To Wall Street's thinking, the scheme also imperils vital links between NBC and its 200-odd affiliated stations. Even if G.E. or the entertainment unit's buyer were to emerge as sole liaison with the affiliates, the network's cleaving would produce two program line-ups. Legally, each station could take both, or drop one and fill the void with syndicated fare. "A major strength of a network is that affiliates receive an integrated programming package," says Sanford C. Bernstein analyst Tom Wolzien, a former senior vp of cable and business development at NBC. "When you break up the contracts, you eliminate the network."
G.E. also would be putting at risk its remaining $650-750-million investment in the six stations it now owns because sway over primetime offerings would pass to the entertainment unit's incoming owner. "the value of those stations would be at the mercy of whoever controls primetime," says a top investment banker who specializes in media deals. Wall Street's unkind judgment doesn't end there. In the primetime division, a buyer would absorb the most sparsely staffed segment of NBC, meaning the cost efficiences media companies seek through mergers would be lost.

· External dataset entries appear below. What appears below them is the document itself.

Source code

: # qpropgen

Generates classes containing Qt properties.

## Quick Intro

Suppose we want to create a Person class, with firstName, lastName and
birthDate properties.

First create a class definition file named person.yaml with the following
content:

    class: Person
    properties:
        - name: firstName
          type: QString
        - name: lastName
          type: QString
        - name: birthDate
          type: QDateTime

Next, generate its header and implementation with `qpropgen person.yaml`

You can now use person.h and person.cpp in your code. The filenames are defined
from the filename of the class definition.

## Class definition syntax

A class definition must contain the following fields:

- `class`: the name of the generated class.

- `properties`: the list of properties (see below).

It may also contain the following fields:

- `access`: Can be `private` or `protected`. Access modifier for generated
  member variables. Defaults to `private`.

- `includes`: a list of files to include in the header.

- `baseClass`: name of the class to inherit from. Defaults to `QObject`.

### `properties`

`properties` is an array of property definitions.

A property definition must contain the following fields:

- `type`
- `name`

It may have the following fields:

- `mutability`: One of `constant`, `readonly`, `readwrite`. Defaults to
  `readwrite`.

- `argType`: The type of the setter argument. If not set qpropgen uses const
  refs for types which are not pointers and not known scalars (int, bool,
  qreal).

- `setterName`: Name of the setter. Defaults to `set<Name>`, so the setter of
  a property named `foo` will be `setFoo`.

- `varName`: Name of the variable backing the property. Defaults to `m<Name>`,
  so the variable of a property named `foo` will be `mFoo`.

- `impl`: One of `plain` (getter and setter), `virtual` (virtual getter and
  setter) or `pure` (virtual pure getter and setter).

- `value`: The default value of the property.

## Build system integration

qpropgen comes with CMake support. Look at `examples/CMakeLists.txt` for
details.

So flawed is the plan that Wall Street types see its disclosure in the magazine as a leaky trial balloon. Leeds and other pros believe G.E. would be smart to set a sane asking price and revive bidding for the whole of NBC. The sooner a buyer is found the better, in view of NBC's rash of traumas and its ongoing decline in earnings and value.
Who would match up best with NBC? Most of last year's cast of aspiring Samoffs had no media organizations that could match up. A cable program empire like Turner's would be ideal, offering multiple ways to slash costs and cross-promote. But TBS is controlled by cable systems Time Warner and TCI, and the government bars network-cable systems mergers. With barriers to broadcasters and syndicators operating under the same roof expected to fall soon, Viacom is a better candidate. A Hollywood studio and program syndicator like Paramount makes sense, too.
An imaginatively crafted bundle of securities could muffle the blow of such a merger to G.E.'s balance sheet. "If I were G.E .'s advisor," muses Leeds, "I'd say, 'Get creative!' You could put NBC into a joint venture with Viacom. Viacom would get the common stock and G.E. would get back cash, along with a preferred stock that rises if earnings in the joint venture reach a certain level. G.E. would have an option to put (sell) the preferred to Viacom, and Viacom would have an option to call the preferred at a certain time. I'm surprised G.E. hasn't done something like this." If you'd like to hear more, Jack Welch or Bob Wright, you can reach Leeds at his Manhattan office.